Que n’avait-il plus d’outils, tous donnés à son fils qui lui avait vanté les joies du bricolage, ni d’escabeau que celui-ci lui avait emprunté de façon définitive car il disait craindre qu’il fasse une chute. « Réfléchis: Je ne pourrai pas prendre soin de toi si tu te casses les deux jambes! Je ne peux pas continuellement être aux petits soins avec toi.  J’ai bien d’autres choses à faire! »

Cette nuit-là, il s’est levé et s’est dirigé vers la porte-moustiquaire, là où il y avait le trou béant, témoin de sa folie. Il décida de supprimer l’objet du litige entre lui et son fils, entre les attentes et les besoins maudits.
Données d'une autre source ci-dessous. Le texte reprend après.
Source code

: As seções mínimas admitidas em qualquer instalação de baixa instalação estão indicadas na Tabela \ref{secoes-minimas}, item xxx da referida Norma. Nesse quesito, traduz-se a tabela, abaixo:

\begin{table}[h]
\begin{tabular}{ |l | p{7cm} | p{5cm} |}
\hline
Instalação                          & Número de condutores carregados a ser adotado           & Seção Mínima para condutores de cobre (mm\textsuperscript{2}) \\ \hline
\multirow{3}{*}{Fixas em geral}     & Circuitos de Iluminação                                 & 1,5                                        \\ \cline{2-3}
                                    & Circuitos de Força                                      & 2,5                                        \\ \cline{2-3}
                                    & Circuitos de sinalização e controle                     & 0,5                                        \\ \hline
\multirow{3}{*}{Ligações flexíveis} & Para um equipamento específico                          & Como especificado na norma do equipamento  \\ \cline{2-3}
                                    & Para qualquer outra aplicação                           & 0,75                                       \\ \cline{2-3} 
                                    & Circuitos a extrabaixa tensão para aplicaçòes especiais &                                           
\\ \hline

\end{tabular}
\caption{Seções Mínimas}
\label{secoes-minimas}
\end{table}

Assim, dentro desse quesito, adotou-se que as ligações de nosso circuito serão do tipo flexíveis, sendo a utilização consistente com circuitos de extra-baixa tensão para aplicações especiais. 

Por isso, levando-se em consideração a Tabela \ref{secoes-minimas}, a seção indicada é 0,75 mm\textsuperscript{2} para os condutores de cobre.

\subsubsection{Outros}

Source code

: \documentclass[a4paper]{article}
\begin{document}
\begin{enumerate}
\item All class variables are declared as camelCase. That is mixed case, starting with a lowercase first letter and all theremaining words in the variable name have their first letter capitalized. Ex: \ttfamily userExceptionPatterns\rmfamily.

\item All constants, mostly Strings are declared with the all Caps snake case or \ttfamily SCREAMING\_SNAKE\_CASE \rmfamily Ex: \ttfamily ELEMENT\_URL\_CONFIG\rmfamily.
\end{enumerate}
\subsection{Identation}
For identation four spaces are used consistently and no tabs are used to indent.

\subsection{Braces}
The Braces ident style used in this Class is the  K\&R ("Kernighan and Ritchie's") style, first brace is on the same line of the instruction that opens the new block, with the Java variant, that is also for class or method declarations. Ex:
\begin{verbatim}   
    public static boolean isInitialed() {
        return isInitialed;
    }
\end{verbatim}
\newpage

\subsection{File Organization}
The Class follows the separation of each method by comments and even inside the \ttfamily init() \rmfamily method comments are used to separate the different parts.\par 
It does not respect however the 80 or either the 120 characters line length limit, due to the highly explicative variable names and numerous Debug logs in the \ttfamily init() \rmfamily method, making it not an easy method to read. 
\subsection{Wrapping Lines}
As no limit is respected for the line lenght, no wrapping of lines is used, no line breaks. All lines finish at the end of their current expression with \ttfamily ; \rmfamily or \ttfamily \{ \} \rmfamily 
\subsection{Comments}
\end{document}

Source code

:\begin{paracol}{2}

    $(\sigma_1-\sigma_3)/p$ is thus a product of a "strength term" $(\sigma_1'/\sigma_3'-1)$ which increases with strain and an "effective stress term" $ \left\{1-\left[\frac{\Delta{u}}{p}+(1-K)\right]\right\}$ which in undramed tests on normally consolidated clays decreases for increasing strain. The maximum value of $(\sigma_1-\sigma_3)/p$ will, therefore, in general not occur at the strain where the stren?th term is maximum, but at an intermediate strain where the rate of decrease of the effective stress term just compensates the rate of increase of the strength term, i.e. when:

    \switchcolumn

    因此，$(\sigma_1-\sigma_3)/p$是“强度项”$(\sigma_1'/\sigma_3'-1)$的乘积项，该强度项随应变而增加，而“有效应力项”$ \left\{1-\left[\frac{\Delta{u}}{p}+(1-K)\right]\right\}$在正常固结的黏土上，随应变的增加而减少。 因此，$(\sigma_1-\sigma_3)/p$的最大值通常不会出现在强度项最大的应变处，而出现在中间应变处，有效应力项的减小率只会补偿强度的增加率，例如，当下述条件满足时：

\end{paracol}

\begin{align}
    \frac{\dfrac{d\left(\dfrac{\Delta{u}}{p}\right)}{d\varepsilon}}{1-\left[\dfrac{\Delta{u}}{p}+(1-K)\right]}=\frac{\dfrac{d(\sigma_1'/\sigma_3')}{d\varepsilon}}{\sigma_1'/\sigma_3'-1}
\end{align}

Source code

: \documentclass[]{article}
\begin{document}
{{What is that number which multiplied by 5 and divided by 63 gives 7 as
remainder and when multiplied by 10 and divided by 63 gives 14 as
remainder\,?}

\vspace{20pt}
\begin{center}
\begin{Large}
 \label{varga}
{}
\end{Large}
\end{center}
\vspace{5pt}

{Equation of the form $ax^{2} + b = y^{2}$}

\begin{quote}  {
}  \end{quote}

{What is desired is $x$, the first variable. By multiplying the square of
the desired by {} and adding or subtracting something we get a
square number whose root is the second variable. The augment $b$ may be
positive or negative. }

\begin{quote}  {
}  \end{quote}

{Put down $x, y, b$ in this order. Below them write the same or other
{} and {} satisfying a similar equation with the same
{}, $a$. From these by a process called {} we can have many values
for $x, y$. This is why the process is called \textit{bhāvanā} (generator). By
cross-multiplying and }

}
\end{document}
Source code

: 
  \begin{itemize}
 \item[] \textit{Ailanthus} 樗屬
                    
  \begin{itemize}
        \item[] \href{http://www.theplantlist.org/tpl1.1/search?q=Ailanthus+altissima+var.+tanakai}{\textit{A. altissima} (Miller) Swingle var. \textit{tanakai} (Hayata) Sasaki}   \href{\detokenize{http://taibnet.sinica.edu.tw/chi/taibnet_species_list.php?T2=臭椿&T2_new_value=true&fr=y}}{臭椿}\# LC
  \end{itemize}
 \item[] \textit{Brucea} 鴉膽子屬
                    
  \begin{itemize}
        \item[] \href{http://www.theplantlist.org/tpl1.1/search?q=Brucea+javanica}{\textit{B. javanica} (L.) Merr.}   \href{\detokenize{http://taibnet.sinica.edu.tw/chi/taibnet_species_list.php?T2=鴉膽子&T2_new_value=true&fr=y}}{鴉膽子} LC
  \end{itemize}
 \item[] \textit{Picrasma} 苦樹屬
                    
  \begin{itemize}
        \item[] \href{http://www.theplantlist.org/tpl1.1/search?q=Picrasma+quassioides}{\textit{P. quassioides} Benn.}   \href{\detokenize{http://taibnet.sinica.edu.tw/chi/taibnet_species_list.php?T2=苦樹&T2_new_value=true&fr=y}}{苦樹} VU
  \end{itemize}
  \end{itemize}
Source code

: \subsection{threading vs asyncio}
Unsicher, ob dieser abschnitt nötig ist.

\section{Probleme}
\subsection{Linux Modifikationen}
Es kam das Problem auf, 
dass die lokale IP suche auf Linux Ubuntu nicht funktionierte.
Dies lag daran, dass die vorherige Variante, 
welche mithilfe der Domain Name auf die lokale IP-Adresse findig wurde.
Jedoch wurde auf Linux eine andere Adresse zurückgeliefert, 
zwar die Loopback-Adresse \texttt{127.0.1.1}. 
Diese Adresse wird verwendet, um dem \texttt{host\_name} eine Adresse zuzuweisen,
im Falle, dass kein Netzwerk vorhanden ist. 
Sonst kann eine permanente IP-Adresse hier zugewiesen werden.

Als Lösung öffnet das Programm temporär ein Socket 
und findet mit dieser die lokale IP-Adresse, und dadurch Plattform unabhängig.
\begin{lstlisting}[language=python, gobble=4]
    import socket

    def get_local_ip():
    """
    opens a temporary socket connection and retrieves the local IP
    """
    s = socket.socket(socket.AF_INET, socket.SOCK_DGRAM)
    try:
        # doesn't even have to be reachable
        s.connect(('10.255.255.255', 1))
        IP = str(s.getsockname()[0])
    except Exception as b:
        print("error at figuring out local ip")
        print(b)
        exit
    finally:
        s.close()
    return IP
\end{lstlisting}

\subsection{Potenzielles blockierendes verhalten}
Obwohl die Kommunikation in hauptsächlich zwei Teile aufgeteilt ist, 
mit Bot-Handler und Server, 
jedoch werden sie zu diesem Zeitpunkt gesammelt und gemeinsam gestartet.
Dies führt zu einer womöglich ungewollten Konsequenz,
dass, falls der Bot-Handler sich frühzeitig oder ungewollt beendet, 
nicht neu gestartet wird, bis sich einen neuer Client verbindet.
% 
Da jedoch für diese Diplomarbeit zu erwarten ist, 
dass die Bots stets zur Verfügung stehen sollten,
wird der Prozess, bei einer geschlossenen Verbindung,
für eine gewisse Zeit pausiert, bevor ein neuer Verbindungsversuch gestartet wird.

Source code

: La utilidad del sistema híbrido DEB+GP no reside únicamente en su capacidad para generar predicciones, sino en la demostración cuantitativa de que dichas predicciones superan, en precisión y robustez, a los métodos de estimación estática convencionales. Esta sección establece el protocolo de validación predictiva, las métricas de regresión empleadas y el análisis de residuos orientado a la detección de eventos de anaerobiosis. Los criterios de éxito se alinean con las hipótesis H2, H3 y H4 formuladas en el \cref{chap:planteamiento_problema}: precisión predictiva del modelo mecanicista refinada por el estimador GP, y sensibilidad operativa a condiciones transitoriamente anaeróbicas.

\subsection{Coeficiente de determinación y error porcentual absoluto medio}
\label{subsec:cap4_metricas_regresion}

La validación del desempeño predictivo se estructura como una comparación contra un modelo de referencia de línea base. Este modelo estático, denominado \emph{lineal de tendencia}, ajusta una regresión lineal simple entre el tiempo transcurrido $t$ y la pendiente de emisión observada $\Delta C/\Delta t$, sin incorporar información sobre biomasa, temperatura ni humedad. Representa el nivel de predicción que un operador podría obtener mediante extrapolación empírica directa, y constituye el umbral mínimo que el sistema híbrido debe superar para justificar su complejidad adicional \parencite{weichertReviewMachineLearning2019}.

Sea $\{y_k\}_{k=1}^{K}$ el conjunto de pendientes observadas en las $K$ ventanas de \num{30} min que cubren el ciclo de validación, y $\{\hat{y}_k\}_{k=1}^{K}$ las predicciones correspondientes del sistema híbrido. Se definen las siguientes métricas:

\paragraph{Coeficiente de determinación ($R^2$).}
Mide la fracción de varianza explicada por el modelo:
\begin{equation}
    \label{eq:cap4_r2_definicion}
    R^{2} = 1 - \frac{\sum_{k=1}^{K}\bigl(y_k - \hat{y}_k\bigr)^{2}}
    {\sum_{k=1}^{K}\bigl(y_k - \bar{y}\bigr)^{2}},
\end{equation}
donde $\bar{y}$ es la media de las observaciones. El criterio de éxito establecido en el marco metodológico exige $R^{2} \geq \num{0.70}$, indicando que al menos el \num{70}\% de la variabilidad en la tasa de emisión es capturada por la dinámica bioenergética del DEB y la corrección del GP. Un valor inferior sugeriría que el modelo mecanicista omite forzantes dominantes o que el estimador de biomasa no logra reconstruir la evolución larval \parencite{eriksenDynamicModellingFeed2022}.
Il s’élança dans la moustiquaire pour qu’elle cède enfin:  un premier geste vers la raison des autres!  L’état dans lequel elle se trouvait avait fait taire toute dignité en lui et avait accentué l’emprise du monde extérieur sur sa vie:  un monde sur lequel la seule ouverture que cette moustiquaire lui permettait d’avoir était depuis trop longtemps source de conflits.

L’été où il avait été hospitalisé, il n’avait pas protesté auprès de son fils du fait qu’aucun voleur n’aurait pu s’introduire chez lui par la fenêtre où se trouvait le climatiseur, puisqu’il demeurait au cinquième étage. Il se doutait qu’il l’aurait mal pris.